While her mother argues with the director who has scouted the young Fujiwara for his next (and her first) film, Chiyoko goes out into the street to throw snowballs at a propaganda poster to vent her frustrations. It is a fitting backdrop for what happens next as a young painter, bloodied from a run in with the police, bumps into her, knocking her down into the snow. Despite his desperate straits, he takes the time to help her up and she impulsively decides to hide him in the family’s food pantry after sending the police on a wild goose chase. Together, they share an innocent but portentous moment that sets the rest of the film’s plot into motion. He has chosen the wrong era in history to be driven by his artistic impulses rather than the fervent nationalism that has seized Japan. Longing only to return to his native Hokkaido to complete one last painting of its wintry landscape, he is being pursued for his involvement with unsavory political movements. When she notices a key around his neck, he gives it to her as a show of affection, telling her only that it opens “the most important thing there is.”
This scene also holds an important key for viewers as it inverts Kon’s structural conceit of juxtaposing various tempos of time flow.
https://www.youtube.com/watch?v=QPfUo5TJlEw
CHIYOKO: The full moon…
PAINTER: Not until tomorrow. But I like this moon best. After the full moon, it starts to wane. But with the fourteenth moon, there’s still tomorrow…and hope.
Chiyoko and her memory of the artist become trapped in time.
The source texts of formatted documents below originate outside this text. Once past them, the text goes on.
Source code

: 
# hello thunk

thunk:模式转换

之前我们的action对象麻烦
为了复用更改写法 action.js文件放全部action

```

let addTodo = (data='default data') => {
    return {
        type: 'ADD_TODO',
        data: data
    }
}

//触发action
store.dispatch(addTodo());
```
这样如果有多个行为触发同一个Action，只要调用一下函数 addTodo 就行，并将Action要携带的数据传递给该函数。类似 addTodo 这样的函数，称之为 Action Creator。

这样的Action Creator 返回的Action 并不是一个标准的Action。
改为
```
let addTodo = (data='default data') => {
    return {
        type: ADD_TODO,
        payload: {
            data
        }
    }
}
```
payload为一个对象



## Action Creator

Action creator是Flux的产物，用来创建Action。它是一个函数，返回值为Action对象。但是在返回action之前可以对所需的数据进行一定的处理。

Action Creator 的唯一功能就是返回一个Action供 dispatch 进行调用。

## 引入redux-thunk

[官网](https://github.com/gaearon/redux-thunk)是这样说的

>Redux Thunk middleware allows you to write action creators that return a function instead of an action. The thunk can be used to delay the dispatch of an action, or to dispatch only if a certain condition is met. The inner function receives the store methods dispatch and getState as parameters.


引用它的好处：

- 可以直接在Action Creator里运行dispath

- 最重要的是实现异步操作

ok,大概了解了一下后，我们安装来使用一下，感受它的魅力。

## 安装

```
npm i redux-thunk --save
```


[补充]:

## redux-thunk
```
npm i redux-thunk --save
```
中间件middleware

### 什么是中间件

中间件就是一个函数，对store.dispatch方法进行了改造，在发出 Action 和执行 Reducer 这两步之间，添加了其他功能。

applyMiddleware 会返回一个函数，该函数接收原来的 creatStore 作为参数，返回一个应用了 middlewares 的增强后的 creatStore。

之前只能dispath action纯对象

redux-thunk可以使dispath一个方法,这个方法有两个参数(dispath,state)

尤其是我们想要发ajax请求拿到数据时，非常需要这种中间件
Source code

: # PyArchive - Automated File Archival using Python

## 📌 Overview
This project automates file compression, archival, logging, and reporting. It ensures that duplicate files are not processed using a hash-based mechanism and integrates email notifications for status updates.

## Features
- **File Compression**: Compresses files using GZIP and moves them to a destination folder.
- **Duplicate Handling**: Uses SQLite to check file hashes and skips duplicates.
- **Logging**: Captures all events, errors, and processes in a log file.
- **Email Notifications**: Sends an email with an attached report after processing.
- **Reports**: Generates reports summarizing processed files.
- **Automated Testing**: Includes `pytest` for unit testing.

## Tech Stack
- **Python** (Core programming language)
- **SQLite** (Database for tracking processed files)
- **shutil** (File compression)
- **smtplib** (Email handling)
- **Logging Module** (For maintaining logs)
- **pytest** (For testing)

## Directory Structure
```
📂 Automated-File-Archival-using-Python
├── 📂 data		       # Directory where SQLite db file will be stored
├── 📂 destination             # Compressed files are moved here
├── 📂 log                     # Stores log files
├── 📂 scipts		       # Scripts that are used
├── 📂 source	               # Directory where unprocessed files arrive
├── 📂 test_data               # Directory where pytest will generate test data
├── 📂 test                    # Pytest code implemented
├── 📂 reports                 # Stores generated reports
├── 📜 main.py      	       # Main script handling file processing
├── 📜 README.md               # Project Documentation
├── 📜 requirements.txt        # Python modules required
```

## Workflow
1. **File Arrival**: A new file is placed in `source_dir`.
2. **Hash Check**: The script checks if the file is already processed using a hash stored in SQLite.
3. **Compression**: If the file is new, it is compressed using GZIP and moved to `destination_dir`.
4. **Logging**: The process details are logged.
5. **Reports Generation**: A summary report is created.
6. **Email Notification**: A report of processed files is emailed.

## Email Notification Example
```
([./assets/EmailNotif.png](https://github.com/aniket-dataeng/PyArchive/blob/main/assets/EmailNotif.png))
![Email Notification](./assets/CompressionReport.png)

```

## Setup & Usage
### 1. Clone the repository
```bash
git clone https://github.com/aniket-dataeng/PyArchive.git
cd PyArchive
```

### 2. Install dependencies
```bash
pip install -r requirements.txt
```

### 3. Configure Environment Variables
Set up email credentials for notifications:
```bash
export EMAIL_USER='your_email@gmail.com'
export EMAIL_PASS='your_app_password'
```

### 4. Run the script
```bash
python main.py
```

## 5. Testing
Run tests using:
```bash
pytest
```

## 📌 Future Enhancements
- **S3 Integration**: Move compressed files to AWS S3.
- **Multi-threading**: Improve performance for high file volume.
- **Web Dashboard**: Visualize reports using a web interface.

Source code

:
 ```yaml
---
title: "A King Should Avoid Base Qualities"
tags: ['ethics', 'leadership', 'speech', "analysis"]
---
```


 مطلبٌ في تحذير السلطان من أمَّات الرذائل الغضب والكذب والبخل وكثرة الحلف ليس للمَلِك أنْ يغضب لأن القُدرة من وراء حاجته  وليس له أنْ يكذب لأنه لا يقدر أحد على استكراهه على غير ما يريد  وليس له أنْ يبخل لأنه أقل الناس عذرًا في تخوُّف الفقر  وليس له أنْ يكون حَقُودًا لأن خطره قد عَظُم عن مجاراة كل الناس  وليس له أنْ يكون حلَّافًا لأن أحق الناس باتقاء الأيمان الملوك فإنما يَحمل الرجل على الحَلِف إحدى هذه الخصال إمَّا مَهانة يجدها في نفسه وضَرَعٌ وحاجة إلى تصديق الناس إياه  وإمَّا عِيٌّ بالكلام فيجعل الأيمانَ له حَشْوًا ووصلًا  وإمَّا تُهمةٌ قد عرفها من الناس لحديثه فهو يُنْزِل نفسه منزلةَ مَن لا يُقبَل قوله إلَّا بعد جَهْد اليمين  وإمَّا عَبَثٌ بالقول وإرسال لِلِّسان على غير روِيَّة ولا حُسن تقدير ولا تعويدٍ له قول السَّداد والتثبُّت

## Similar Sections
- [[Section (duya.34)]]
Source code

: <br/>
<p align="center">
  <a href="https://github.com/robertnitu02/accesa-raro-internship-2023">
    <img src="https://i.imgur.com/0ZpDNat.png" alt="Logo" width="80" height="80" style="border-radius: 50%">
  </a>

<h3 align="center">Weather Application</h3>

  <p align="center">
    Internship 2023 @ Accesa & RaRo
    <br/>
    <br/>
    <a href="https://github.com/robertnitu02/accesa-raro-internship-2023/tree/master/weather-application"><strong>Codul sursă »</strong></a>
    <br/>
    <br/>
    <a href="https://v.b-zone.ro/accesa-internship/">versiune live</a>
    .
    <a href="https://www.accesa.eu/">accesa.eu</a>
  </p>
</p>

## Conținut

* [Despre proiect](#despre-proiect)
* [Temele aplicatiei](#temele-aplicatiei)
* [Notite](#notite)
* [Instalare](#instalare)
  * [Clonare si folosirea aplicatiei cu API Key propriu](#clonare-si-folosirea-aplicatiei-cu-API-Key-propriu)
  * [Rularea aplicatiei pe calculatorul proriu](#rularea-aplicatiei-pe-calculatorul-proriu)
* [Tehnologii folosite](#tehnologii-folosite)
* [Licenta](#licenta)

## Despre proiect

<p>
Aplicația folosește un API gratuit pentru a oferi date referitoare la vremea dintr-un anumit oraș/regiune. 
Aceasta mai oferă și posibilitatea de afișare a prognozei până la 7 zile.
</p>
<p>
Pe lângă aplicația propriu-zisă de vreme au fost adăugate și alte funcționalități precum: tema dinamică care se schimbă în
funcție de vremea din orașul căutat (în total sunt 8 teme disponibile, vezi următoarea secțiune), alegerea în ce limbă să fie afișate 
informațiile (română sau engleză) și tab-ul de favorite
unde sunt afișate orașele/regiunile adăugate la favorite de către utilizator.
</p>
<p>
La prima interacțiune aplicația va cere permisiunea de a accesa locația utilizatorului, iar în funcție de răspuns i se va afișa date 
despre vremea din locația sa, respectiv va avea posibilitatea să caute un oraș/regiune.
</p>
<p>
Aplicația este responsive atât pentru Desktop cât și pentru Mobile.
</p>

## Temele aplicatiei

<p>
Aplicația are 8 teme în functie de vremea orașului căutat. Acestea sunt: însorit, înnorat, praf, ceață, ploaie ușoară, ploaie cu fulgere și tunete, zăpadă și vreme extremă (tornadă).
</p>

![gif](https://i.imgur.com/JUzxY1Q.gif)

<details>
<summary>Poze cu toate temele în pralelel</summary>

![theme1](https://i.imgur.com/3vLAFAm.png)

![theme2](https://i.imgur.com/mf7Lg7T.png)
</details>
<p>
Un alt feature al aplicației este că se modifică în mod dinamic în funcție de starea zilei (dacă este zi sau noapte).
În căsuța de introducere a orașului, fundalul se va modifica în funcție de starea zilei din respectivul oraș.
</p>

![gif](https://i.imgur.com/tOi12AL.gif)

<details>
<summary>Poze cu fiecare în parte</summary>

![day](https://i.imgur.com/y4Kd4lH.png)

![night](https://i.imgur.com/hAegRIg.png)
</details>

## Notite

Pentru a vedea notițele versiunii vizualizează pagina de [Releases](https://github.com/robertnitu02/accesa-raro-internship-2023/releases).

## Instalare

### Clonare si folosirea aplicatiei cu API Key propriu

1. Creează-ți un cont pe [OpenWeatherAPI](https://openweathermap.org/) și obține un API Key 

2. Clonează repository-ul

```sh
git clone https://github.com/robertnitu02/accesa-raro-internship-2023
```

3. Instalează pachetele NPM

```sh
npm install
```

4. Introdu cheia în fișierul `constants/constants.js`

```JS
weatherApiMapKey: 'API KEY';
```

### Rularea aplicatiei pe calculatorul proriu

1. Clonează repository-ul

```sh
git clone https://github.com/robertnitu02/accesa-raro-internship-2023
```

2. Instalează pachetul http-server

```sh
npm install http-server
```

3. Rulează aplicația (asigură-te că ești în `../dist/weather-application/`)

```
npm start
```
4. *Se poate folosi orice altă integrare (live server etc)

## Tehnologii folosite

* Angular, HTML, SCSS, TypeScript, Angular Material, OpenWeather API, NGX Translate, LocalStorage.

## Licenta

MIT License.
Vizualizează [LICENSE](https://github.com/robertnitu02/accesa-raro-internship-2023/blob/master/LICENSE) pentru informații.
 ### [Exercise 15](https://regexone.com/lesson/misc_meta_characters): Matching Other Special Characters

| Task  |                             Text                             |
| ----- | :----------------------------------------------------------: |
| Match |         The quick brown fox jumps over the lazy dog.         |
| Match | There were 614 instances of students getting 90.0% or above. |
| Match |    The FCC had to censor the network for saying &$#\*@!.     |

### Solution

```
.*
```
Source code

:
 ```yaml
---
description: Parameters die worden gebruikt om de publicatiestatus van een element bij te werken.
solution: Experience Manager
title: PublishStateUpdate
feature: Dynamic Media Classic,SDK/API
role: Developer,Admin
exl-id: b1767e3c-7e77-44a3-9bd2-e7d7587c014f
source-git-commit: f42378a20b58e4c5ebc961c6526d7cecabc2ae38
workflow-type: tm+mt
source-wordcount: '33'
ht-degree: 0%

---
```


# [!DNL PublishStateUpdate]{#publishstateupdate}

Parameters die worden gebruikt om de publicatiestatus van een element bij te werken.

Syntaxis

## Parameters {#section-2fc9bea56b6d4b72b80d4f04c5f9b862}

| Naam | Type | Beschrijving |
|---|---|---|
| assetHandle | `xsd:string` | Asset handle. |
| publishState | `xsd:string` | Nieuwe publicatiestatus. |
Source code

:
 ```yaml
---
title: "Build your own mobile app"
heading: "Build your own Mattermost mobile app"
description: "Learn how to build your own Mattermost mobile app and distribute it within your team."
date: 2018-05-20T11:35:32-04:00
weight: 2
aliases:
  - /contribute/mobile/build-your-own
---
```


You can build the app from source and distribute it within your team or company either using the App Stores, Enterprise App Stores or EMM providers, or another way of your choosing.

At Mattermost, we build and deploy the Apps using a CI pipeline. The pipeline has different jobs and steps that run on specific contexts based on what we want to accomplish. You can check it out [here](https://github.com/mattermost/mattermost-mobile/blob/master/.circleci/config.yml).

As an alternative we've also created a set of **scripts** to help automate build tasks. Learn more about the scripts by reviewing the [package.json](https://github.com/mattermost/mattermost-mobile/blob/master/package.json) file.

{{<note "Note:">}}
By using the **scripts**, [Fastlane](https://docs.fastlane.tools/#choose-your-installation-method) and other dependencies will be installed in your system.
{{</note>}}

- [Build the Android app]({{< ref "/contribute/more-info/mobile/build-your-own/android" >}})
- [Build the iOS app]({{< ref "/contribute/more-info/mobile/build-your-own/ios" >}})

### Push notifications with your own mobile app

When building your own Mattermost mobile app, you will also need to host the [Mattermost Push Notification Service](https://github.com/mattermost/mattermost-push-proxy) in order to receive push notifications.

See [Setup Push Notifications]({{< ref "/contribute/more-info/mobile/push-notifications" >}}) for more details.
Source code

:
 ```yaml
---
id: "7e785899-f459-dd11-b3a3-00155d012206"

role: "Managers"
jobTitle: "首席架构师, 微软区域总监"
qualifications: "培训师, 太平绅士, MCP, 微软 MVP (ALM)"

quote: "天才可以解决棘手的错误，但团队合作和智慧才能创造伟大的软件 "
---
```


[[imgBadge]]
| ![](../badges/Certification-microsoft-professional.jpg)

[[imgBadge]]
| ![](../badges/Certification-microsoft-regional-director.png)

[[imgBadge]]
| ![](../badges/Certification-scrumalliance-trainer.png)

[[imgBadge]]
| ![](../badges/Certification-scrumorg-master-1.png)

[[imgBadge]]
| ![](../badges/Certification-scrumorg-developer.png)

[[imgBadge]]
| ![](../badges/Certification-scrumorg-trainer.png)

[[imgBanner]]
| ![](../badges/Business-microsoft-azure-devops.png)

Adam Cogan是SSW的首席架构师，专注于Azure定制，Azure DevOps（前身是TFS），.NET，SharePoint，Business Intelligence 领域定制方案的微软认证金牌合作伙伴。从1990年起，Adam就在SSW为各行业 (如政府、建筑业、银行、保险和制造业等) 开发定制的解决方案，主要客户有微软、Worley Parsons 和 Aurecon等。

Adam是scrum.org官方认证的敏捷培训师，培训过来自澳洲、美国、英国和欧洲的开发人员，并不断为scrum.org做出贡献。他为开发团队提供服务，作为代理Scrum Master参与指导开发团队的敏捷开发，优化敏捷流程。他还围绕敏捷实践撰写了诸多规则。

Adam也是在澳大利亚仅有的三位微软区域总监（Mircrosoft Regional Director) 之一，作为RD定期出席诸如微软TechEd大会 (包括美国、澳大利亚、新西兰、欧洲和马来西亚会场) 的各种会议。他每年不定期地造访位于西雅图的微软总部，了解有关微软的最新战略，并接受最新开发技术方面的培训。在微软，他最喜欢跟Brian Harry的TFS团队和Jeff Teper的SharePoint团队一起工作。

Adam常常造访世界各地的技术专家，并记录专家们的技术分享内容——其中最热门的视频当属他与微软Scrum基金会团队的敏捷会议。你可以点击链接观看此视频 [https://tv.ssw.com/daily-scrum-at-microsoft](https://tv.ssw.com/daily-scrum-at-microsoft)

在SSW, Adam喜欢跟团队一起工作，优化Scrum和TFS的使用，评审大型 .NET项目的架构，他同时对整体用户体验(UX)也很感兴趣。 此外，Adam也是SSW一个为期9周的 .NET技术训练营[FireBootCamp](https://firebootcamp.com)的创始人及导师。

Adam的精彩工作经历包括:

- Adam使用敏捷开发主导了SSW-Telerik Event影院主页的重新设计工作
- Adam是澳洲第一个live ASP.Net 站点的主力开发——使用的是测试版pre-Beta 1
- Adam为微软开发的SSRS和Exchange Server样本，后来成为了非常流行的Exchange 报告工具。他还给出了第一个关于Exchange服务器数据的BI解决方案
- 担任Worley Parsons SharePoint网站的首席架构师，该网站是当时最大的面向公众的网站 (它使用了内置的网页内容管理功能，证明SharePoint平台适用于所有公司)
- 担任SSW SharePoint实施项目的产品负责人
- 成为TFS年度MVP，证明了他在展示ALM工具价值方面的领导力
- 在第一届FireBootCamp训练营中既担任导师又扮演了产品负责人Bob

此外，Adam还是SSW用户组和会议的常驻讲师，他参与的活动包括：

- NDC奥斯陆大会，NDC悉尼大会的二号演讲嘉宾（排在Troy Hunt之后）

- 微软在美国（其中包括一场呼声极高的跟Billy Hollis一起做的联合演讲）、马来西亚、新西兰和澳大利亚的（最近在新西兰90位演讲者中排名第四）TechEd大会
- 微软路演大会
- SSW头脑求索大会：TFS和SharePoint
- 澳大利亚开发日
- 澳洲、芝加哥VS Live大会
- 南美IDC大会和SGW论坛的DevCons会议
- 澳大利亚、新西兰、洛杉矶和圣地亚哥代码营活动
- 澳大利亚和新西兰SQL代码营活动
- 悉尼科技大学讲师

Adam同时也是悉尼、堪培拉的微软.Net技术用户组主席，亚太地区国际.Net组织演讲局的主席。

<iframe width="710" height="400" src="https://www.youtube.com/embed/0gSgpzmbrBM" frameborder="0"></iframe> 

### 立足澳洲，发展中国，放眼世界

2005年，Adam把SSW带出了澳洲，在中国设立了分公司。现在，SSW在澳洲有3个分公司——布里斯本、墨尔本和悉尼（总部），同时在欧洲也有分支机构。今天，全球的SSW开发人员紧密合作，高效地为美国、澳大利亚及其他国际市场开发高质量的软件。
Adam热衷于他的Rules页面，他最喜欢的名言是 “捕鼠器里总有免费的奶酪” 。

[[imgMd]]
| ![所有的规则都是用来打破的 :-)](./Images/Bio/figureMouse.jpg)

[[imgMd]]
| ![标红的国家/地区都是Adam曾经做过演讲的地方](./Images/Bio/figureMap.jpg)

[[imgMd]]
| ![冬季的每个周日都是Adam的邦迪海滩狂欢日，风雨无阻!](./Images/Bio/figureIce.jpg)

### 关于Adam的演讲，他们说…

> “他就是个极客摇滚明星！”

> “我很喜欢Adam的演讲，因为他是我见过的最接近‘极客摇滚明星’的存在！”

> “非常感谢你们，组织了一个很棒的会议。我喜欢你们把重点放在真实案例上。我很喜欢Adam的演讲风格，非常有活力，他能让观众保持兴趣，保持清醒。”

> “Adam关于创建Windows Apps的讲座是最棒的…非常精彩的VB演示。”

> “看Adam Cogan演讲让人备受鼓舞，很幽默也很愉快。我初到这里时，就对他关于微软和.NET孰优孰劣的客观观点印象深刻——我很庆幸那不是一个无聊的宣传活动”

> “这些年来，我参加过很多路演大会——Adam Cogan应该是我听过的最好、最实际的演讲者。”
Though she inhabits a body that makes films, gets arrested, survives the Second World War and eventually gets married, it is her authentic self, her frozen self, who drives her decision-making process in hopes of someday reuniting with her lost love and, together, witness the full moon.
Many years later, as Chiyoko is filming the sequence that makes up Millennium Actress’s opening (and closing) sequence, an earthquake strikes the studio. Tachibana, who is a low-level production assistant on the project, pulls her from the wreckage and is left holding the key as Chiyoko flees the studio, never to return. Recalling the incident later, Chiyoko admits that when she saw her own reflection after the incident, she realized that her artist would no longer recognize her as the girl in the pantry as she no longer recognized herself. In that moment, Chiyoko becomes unstuck and Tachibana takes her place. While she is free to live the intervening decades without the burden of her obsession, Tachibana carries the key along with the compulsion to solve the mystery it represents until the pair reunites on the day whose span is the tapestry on which this multigenerational saga is woven.
To make a movie about time, Kon chooses to put it through its paces and give the audience the opportunity to observe its flow, across different spans, at different tempos, and even frozen, in order to understand it not through explanation but experientially. The resounding takeaway is that, despite its furious linear aspect characterized by a vector pointing only towards oblivion, time is a circle. Within the vortices that connect the beginning to the end, those who are willing to hope, willing to love can experience, if but for a moment, a sublimation in the eternal. It is clear by the film’s end, which is its beginning, that Kon would have us believe that these are the moments that can cultivate meaning in a life otherwise defined by upheaval, profound suffering, and loss.